------ Available records
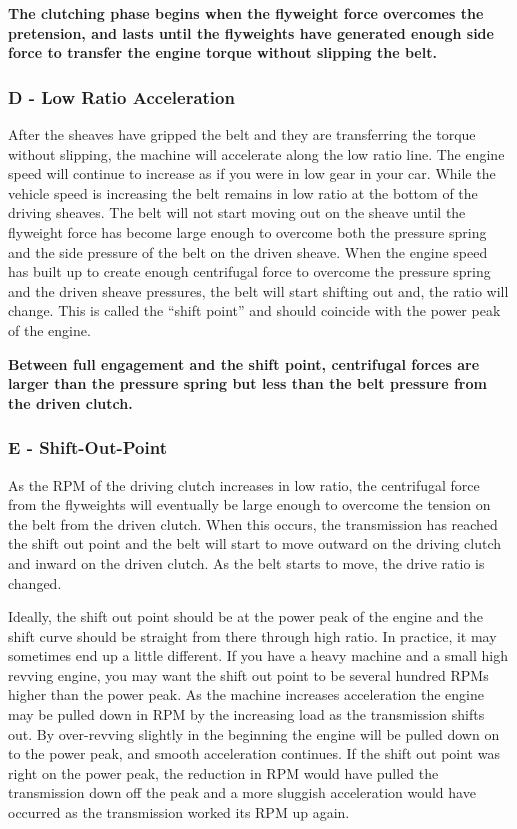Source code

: \documentclass[12pt, titlepage]{article}
\begin{document}
\textbf{The clutching phase begins when the flyweight force overcomes the pretension, and lasts until the flyweights have generated enough side force to transfer the engine torque without slipping the belt.}

\subsubsection*{D - Low Ratio Acceleration}

After the sheaves have gripped the belt and they are transferring the torque without slipping, the machine will accelerate along the low ratio line. The engine speed will continue to increase as if you were in low gear in your car. While the vehicle speed is increasing the belt remains in low ratio at the bottom of the driving sheaves. The belt will not start moving out on the sheave until the flyweight force has become large enough to overcome both the pressure spring and the side pressure of the belt on the driven sheave. When the engine speed has built up to create enough centrifugal force to overcome the pressure spring and the driven sheave pressures, the belt will start shifting out and, the ratio will change. This is called the “shift point” and should coincide with the power peak of the engine.

\textbf{Between full engagement and the shift point, centrifugal forces are larger than the pressure spring but less than the belt pressure from the driven clutch.}

\subsubsection*{E - Shift-Out-Point}
As the RPM of the driving clutch increases in low ratio, the centrifugal force from the flyweights will eventually be large enough to overcome the tension on the belt from the driven clutch. When this occurs, the transmission has reached the shift out point and the belt will start to move outward on the driving clutch and inward on the driven clutch. As the belt starts to move, the drive ratio is changed.

Ideally, the shift out point should be at the power peak of the engine and the shift curve should be straight from there through high ratio. In practice, it may sometimes end up a little different. If you have a heavy machine and a small high revving engine, you may want the shift out point to be several hundred RPMs higher than the power peak. As the machine increases acceleration the engine may be pulled down in RPM by the increasing load as the transmission shifts out. By over-revving slightly in the beginning the engine will be pulled down on to the power peak, and smooth acceleration continues. If the shift out point was right on the power peak, the reduction in RPM would have pulled the transmission down off the peak and a more sluggish acceleration would have occurred as the transmission worked its RPM up again.
\end{document}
------------
Task instructions — The response should be the lines from the one containing "- Low Ratio" through the last line of the data, set down exactly and with no other line.

Response area —
\subsubsection*{D - Low Ratio Acceleration}

After the sheaves have gripped the belt and they are transferring the torque without slipping, the machine will accelerate along the low ratio line. The engine speed will continue to increase as if you were in low gear in your car. While the vehicle speed is increasing the belt remains in low ratio at the bottom of the driving sheaves. The belt will not start moving out on the sheave until the flyweight force has become large enough to overcome both the pressure spring and the side pressure of the belt on the driven sheave. When the engine speed has built up to create enough centrifugal force to overcome the pressure spring and the driven sheave pressures, the belt will start shifting out and, the ratio will change. This is called the “shift point” and should coincide with the power peak of the engine.

\textbf{Between full engagement and the shift point, centrifugal forces are larger than the pressure spring but less than the belt pressure from the driven clutch.}

\subsubsection*{E - Shift-Out-Point}
As the RPM of the driving clutch increases in low ratio, the centrifugal force from the flyweights will eventually be large enough to overcome the tension on the belt from the driven clutch. When this occurs, the transmission has reached the shift out point and the belt will start to move outward on the driving clutch and inward on the driven clutch. As the belt starts to move, the drive ratio is changed.

Ideally, the shift out point should be at the power peak of the engine and the shift curve should be straight from there through high ratio. In practice, it may sometimes end up a little different. If you have a heavy machine and a small high revving engine, you may want the shift out point to be several hundred RPMs higher than the power peak. As the machine increases acceleration the engine may be pulled down in RPM by the increasing load as the transmission shifts out. By over-revving slightly in the beginning the engine will be pulled down on to the power peak, and smooth acceleration continues. If the shift out point was right on the power peak, the reduction in RPM would have pulled the transmission down off the peak and a more sluggish acceleration would have occurred as the transmission worked its RPM up again.
\end{document}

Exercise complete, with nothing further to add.